In the compressor according to the present invention, the required control pressure is also set lower than the upper limit of the discharge refrigerant pressure. In this compressor, the movable body of the actuator moves when the refrigerant is introduced into the control pressure chamber from the discharge chamber. Thereby, the inclination angle of the swash plate changes in this compressor. In the compressor, the maximum value of the inclination angle of the swash plate is restricted as the movable body abuts the maximum inclination restriction member. That is, in this compressor, although the movable body and the swash plate are coupled to each other via the coupling portion, the swash plate does not push the link mechanism using the pressure in the control pressure chamber in order to restrict the maximum value of the inclination angle. Consequently, in this compressor, pressure in excess of the required control pressure does not act on the swash plate and the link mechanism, and therefore, it is not necessary to ensure the strength of the swash plate and the link mechanism more than required. Thus, the compressor eliminates the need to upsize the swash plate chamber.
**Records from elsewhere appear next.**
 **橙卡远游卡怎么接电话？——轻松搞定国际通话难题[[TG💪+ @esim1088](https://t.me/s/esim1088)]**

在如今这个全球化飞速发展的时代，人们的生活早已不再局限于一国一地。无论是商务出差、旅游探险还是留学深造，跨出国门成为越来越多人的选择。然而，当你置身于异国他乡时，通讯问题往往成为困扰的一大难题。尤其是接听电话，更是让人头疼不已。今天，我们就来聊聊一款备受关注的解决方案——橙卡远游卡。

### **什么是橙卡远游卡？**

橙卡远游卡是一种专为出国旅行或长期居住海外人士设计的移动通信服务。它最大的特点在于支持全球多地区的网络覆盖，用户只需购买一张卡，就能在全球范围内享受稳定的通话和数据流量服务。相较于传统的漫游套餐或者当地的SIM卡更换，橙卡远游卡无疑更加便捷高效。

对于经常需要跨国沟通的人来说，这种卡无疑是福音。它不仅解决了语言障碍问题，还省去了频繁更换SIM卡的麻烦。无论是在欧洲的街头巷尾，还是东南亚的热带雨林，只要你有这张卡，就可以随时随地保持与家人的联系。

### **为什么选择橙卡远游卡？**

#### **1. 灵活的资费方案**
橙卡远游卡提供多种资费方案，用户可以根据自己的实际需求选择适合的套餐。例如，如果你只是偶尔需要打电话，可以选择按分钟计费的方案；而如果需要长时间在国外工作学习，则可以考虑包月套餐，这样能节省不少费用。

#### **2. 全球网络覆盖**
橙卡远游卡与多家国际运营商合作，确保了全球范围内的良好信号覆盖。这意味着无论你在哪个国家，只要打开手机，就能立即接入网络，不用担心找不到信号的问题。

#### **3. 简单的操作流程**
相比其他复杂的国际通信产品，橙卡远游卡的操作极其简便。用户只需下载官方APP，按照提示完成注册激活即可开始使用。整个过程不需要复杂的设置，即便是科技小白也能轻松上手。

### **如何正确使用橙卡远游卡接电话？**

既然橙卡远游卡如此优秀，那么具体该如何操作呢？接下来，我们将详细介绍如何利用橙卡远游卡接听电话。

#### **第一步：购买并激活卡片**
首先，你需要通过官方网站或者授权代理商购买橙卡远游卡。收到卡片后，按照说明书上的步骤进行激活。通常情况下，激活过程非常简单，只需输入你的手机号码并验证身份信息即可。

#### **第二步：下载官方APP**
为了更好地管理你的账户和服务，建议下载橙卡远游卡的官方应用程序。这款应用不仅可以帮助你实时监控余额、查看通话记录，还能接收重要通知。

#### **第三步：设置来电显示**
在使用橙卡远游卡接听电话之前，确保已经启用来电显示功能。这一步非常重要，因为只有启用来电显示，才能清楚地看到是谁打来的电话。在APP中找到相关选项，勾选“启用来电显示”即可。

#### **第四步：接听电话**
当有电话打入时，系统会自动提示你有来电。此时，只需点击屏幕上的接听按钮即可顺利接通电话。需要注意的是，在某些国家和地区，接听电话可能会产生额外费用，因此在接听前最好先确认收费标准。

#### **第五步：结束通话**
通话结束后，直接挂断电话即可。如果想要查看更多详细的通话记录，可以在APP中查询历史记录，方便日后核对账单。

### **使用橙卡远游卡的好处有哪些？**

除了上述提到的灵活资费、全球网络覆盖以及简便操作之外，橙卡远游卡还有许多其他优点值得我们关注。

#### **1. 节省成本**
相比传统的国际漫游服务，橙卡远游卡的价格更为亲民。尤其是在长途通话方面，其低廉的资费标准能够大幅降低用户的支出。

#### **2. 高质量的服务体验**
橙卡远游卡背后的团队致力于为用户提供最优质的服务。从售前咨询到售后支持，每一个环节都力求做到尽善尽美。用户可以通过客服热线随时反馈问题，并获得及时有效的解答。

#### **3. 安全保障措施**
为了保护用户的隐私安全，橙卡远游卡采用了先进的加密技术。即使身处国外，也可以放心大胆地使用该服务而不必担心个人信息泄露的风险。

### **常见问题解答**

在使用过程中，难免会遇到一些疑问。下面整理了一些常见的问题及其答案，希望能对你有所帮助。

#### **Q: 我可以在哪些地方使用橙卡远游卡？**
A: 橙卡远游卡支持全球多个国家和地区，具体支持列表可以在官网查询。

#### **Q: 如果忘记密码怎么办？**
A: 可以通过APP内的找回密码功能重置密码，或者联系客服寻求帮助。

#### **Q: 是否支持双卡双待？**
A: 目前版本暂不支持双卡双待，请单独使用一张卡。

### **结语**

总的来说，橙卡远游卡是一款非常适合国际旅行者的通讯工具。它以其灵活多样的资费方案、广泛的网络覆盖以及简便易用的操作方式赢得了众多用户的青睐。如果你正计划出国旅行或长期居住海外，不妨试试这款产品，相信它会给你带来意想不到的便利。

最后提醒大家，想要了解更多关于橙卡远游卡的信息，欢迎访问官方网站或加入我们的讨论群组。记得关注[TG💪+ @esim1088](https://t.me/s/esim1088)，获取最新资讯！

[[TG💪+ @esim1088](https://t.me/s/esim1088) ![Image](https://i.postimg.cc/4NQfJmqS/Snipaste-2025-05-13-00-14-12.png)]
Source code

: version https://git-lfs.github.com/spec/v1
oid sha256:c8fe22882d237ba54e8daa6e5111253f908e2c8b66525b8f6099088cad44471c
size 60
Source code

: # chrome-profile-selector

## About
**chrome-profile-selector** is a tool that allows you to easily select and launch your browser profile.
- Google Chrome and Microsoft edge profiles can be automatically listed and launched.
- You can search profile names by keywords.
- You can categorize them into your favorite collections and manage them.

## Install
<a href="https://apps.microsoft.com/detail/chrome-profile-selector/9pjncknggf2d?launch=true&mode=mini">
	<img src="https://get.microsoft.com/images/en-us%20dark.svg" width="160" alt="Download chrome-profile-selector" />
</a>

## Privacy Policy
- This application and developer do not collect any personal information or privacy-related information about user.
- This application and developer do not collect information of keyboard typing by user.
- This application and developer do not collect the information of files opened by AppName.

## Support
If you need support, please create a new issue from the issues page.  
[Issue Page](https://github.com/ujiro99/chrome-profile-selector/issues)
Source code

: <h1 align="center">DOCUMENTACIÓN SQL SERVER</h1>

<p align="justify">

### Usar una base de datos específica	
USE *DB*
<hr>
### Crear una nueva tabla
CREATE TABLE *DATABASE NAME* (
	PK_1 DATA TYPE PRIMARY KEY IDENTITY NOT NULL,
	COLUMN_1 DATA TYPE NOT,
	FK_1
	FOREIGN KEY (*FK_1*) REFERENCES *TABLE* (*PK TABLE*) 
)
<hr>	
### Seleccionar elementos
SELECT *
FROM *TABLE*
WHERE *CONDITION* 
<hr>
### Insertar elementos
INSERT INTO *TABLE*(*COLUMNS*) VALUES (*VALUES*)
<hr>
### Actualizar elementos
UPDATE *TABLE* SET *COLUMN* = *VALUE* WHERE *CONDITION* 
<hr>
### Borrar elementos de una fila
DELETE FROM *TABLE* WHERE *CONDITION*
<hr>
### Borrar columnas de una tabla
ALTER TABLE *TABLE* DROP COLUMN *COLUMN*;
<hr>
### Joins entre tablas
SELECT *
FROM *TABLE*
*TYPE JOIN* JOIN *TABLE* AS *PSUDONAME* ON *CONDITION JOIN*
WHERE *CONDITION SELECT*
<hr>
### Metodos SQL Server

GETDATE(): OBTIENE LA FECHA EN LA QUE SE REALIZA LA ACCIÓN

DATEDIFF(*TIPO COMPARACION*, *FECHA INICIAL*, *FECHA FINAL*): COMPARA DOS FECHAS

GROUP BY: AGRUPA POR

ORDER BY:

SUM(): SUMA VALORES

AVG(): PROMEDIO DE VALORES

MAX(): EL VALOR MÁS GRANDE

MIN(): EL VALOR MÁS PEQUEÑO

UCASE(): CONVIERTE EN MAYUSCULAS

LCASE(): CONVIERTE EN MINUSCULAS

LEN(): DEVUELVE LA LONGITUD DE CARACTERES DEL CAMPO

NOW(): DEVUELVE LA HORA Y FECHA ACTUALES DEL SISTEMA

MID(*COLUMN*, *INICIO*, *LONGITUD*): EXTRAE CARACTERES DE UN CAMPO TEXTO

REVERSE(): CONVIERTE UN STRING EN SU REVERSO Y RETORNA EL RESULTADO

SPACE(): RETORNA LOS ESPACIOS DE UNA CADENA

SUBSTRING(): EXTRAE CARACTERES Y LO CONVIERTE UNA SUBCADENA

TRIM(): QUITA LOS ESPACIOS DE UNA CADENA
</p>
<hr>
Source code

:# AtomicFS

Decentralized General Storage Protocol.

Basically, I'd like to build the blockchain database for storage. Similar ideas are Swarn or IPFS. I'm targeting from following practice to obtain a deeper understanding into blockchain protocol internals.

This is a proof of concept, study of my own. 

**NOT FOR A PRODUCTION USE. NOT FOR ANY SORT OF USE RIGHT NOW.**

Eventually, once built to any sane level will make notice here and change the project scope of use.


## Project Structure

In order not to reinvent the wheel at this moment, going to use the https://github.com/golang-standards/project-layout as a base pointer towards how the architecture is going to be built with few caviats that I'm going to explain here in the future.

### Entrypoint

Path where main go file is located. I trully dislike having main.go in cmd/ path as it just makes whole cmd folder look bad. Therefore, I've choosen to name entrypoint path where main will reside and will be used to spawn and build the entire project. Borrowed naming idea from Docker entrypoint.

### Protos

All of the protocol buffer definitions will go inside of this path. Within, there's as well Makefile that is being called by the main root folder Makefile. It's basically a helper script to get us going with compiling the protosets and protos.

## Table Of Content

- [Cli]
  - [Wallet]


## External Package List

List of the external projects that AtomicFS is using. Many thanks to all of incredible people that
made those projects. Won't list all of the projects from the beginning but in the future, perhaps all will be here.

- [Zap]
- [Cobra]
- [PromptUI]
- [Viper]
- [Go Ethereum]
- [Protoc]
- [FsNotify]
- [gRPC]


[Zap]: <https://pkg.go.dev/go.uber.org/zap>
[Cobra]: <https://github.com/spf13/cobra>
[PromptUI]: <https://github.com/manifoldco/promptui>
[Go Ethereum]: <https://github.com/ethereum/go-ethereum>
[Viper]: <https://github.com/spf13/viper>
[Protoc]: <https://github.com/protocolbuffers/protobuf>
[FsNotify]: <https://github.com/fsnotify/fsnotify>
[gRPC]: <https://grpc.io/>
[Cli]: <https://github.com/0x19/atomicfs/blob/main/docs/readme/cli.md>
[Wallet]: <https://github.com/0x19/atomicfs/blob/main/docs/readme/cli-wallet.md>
Also, in the compressor, the maximum value of the inclination angle is restricted by having the movable body abut the maximum inclination restriction member rather than by use of the link mechanism. Consequently, even if the swash plate and the link mechanism have dimensional tolerance and the like in the axial direction of the drive shaft, such tolerance does not cause dispersion in the maximum value of the inclination angle.
Furthermore, since the maximum inclination restriction member rotates synchronously with the drive shaft, even when the movable body abuts the maximum inclination restriction member, rotation of the movable body and the swash plate is not restricted by the maximum inclination restriction member.
Thus, the compressor according to the present invention, in which the inclination angle of the swash plate is changed by the actuator, ensures excellent quality stability on a product-by-product basis while realizing reduction in size.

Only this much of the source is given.